For the successful solution of the tasks in the project, the division of labour between the partners in the joint project will take place according to the core competences. The form of interdisciplinarity along the product life cycle from product development (mainly represented by the Chair of VPE and the University of Applied Sciences Augsburg) to industrial engineering before SOP (mainly represented by the Chair of APS and the University of Applied Sciences Munich) to production operation (at Daimler Trucks, KHS and Miele, among others) appears to be particularly advantageous for the successful processing of the research project. Cross-PEP software and method development will be led by scientific institutions as well as Siemens PLM, MTM, PROSTEP and Rapid-I.

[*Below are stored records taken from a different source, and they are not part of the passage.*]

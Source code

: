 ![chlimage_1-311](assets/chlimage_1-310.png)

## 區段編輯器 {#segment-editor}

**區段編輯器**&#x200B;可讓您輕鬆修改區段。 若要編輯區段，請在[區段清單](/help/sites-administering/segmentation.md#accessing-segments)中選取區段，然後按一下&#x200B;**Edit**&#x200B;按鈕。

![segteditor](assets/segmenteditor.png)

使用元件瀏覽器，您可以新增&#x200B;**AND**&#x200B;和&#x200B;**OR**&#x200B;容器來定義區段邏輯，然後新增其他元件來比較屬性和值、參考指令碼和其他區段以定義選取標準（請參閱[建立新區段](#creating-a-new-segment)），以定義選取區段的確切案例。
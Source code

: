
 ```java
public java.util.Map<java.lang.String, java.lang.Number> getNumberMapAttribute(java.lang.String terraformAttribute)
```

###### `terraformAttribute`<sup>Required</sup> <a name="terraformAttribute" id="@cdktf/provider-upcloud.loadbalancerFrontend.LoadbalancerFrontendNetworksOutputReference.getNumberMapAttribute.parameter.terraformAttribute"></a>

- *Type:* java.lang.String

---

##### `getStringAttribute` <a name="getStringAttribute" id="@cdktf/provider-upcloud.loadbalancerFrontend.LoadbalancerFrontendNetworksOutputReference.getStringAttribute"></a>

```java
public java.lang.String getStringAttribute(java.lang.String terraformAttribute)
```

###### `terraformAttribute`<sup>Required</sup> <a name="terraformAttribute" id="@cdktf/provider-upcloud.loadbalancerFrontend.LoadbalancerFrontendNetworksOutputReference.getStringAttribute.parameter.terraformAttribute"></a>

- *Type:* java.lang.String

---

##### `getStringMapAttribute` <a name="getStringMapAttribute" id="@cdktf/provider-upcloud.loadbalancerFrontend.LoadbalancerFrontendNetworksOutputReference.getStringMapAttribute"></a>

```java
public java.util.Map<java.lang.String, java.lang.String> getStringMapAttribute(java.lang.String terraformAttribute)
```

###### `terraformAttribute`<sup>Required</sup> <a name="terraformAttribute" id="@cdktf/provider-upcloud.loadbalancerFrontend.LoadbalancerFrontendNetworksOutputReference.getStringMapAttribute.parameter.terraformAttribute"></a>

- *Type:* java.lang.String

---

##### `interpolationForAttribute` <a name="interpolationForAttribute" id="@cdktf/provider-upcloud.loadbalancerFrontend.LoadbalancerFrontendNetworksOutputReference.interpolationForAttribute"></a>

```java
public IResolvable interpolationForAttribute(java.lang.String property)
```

Research- and Development Partner
- Siemens Industry Software GmbH & Co. KG (consortium leader)
- Daimler AG
- Deutsche MTM-Gesellschaft mbH Software House
- Faculty of Precision Engineering and Microtechnology, Physical Engineering, University of Applied Sciences Munich
- Faculty of Mechanical and Process Engineering, Augsburg University of Applied Sciences
- KHS GmbH
- Chair of Virtual Product Development, TU Kaiserslautern
- Miele & Cie KG
- PROSTEP AG
- Rapid-I GmbH
Funding Reference
This research and development project is funded by the Federal Ministry of Education and Research within the framework concept "Research for the Production of Tomorrow" and is supervised by the Project Management Agency Karlsruhe. The responsibility for the content of this publication lies with the author.